Pour parer les manœuvres réformistes, Tronti et les camarades qui ont convergé dans classe operaia envisagent alors de mettre en place « une vieille tactique au service d’une nouvelle stratégie ». La montée de la combattivité ouvrière – « 1905 en Italie » – les incite à encourager les prises de distance à l’égard des institutions du mouvement ouvrier classique. Le slogan « Lénine en Angleterre » représente en fait « la recherche d’une nouvelle pratique du parti ouvrier : […] l’organisation de la classe ouvrière à son plus haut degré de développement politique »[18]. Cette ligne de conduite originale nécessite une forme d’organisation inédite, qui soit à même de renforcer et radicaliser, d’intensifier et d’accélérer, les pratiques de révolte des ouvriers. Pour entraver la stabilisation et provoquer une crise politique réelle – une crise de pouvoir et non une simple crise de gouvernement – « il faut exacerber la dynamique salariale », « il faut toucher la productivité du travail », il faut « faire correspondre, au point le plus critique de l’évolution conjoncturelle, le moment le plus aigu des luttes ouvrières »[19]. Ce n’est qu’en forçant sur « les niveaux de lutte les plus élevés » que l’on peut espérer de remporter la victoire, car « le maillon de la chaine où se produira la rupture ne sera pas celui où le capital est le plus faible mais celui où la classe ouvrière est la plus forte »[20]. Les comportements d’insubordination spontanée des ouvriers constituent donc la stratégie, tandis que le parti révolutionnaire doit reconquérir le moment de la tactique, c’est-à-dire recueillir, exprimer et organiser le refus diffus du travail, jusqu’à établir une véritable crise de la machine d’État. Selon le pari des opéraïstes, la situation spécifique du laboratoire italien – « où l’on se trouve simultanément en présence d’un développement économique capitaliste suffisamment élevé et d’un très haut niveau de développement politique de la classe ouvrière »[21] – se configure comme l’épicentre de la révolution en Occident, puisque les luttes économiques, en pesant sur le partage de la valeur-ajoutée, impactent directement sur la stabilité politique. Elles ont acquis une dimension authentiquement subversive : elles sont devenues politiquement insoutenables.

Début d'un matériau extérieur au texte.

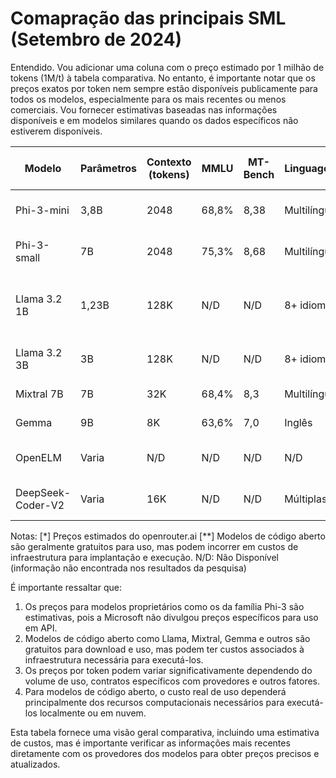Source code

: # Comapração das principais SML (Setembro de 2024)

Entendido. Vou adicionar uma coluna com o preço estimado por 1 milhão de tokens (1M/t) à tabela comparativa. No entanto, é importante notar que os preços exatos por token nem sempre estão disponíveis publicamente para todos os modelos, especialmente para os mais recentes ou menos comerciais. Vou fornecer estimativas baseadas nas informações disponíveis e em modelos similares quando os dados específicos não estiverem disponíveis.

| Modelo | Parâmetros | Contexto (tokens) | MMLU | MT-Bench | Linguagens | Licença | Uso Local | Preço estimado (1M/t)* | Principais Aplicações |
|--------|------------|-------------------|------|----------|------------|---------|-----------|----------------------|----------------------|
| Phi-3-mini | 3,8B | 2048 | 68,8% | 8,38 | Multilíngue | Proprietária (Microsoft) | Sim | $0.1* | Linguagem, código, matemática |
| Phi-3-small | 7B | 2048 | 75,3% | 8,68 | Multilíngue | Proprietária (Microsoft) | Sim | $0.30* | Tarefas de linguagem complexas |
| Llama 3.2 1B | 1,23B | 128K | N/D | N/D | 8+ idiomas | Apache 2.0 | Sim | $0.02* | Diálogo multilíngue, recuperação de informações |
| Llama 3.2 3B | 3B | 128K | N/D | N/D | 8+ idiomas | Apache 2.0 | Sim | $0.05* | Instruções, resumos, reescrita |
| Mixtral 7B | 7B | 32K | 68,4% | 8,3 | Multilíngue | Apache 2.0 | Sim | $0.5* | Tarefas gerais, codificação |
| Gemma | 9B | 8K | 63,6% | 7,0 | Inglês | Apache 2.0 | Sim | $0.06* | IA responsável, tarefas gerais |
| OpenELM | Varia | N/D | N/D | N/D | N/D | Apache 2.0 | Sim | Gratuito** | Processamento em dispositivos de borda |
| DeepSeek-Coder-V2 | Varia | 16K | N/D | N/D | Múltiplas | Apache 2.0 | Sim | Gratuito** | Geração e compreensão de código |

Notas:
 [*] Preços estimados do openrouter.ai 
 [**] Modelos de código aberto são geralmente gratuitos para uso, mas podem incorrer em custos de infraestrutura para implantação e execução.
N/D: Não Disponível (informação não encontrada nos resultados da pesquisa)

É importante ressaltar que:
1. Os preços para modelos proprietários como os da família Phi-3 são estimativas, pois a Microsoft não divulgou preços específicos para uso em API.
2. Modelos de código aberto como Llama, Mixtral, Gemma e outros são gratuitos para download e uso, mas podem ter custos associados à infraestrutura necessária para executá-los.
3. Os preços por token podem variar significativamente dependendo do volume de uso, contratos específicos com provedores e outros fatores.
4. Para modelos de código aberto, o custo real de uso dependerá principalmente dos recursos computacionais necessários para executá-los localmente ou em nuvem.

Esta tabela fornece uma visão geral comparativa, incluindo uma estimativa de custos, mas é importante verificar as informações mais recentes diretamente com os provedores dos modelos para obter preços precisos e atualizados.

Les chapitres centraux d’Ouvriers et capital, rédigés en 1964 (c’est-à-dire au moment de mort de Togliatti, de la restructuration interne du PCI et de puissantes luttes ouvrières), marquent le passage d’une réflexion qui pivote autour du lien usine/société à une réflexion qui se focalise sur le plexus usine/politique, à savoir : la transition de l’analyse du capitalisme à la théorie de la révolution. Les « premières thèses » de 1965 (notamment l’essai d’ouverture « Marx, force de travail, classe ouvrière »), véritable cœur du volume, consolident d’un point de vue historico-philosophique une telle perspective. Elles reviennent en rétrospective sur les éléments articulés jusqu’ici, pour les pousser plus loin encore en les argumentant de manière plus efficace. C’est ainsi que 1. le retour aux sources et aux textes marxiens se fait plus consistant ; 2. leur importance pour la compréhension du présent s’ancre dans une archéologie des luttes au XIXème siècle ; 3. il se manifeste plus clairement l’ouverture sur une nouvelle phase politique, qui voit sur le devant de la scène l’affrontement entre, d’un côté, la « stratégie du refus », qui implique l’auto-négation des ouvriers en tant qu’ouvriers, et, de l’autre, « les deux réformismes, celui du capital et celui du mouvement ouvrier »[22].

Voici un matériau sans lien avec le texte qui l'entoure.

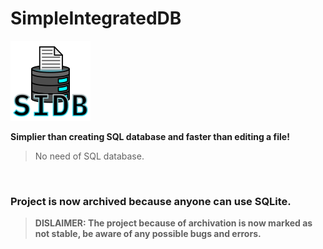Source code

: # SimpleIntegratedDB
<!--[![Google Docs](https://img.shields.io/badge/CSharpPCX01-white?logo=googledocs)](https://docs.google.com/document/d/1WklC7uUxb0f2fIU8F1iiW3T_hbpQSNKuQ2hqFdNAmfU/edit?usp=sharing) [![NuGet](https://img.shields.io/badge/NuGet-004880?logo=nuget
)]()-->

![Icon](/assets/icon.png)

**Simplier than creating SQL database and faster than editing a file!**
> No need of SQL database.

<br/>

### Project is now archived because anyone can use SQLite.
> **DISLAIMER: The project because of archivation is now marked as not stable, be aware of any possible bugs and errors.**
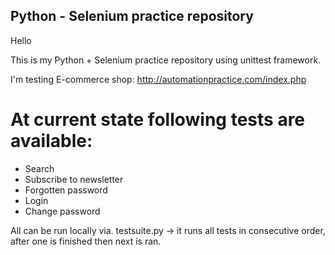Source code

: ## Python - Selenium practice repository

Hello

This is my Python + Selenium practice repository using unittest framework.

I'm testing E-commerce shop: http://automationpractice.com/index.php

# At current state following tests are available:

- Search
- Subscribe to newsletter
- Forgotten password
- Login
- Change password

All can be run locally via. testsuite.py -> it runs all tests in consecutive order, after one is finished then next is ran.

De l’hérésie à la prophétie
La lecture politique de la théorie de la valeur-travail articulée dans Ouvriers et capital[23], qui fait de la classe ouvrière l’élément vital, et donc potentiellement mortel, pour le capital, est validée par l’« automne chaud » de 1969. Toutefois, le bilan de cette expérience formidable – qui a vu les augmentations salariales combinées aux grèves, aux blocages et aux sabotages conduire la société italienne au bord d’une crise de système – confirme l’idée qui avait poussé Tronti à décréter la fin de l’expérience de classe operaia. D’après Tronti et le groupe des opéraïstes qui refluent dans le PCI, l’antagonisme sauvage du refus du travail ne suffit pas ; il faut prospecter une force politique organisée qui soit à même de s’élever jusqu’aux plus hautes sphères de l’État, afin d’occuper les institutions, prendre le pouvoir et gouverner la société, en affirmant positivement sa propre perspective et ses propres besoins à elle[24]. Verfassung plus que Konstitution ; forme-État et non simple charte constitutionnelle. Le « post-scriptum autour de quelques problèmes » à la deuxième édition d’Ouvriers et capital, sur la base d’une analyse de l’économie néoclassique anglaise, du rôle historique de la social-démocratie allemande et des réformes états-uniennes du New Deal, élargit le spectre des thématiques abordées, en préparant le terrain à l’autonomie du politique, qui capture l’attention de Tronti pendant toute la décennie. La constellation de motifs historico-théoriques qui alimente cette problématique se concentre sur les moments de crise et de transition dans lesquels la dynamique économique est assujettie à l’emprise du politique[25]. La réplique capitaliste du début des années 1970 aux luttes sociales, la riposte autoritaire (Italie, Allemagne) ou réformiste (USA, Grande-Bretagne) des années 1920-30 aux menaces ouvrière et soviétique, le coup de génie tactique de Lénine de la prise du Palais d’Hiver et de la Nep qui suit, mais aussi les processus d’accumulation originaire et les révolutions bourgeoises modernes : autant d’épisodes de maîtrise politique des lois économiques qui doivent être creusés en profondeur afin d’affûter les armes de la critique et la critique des armes.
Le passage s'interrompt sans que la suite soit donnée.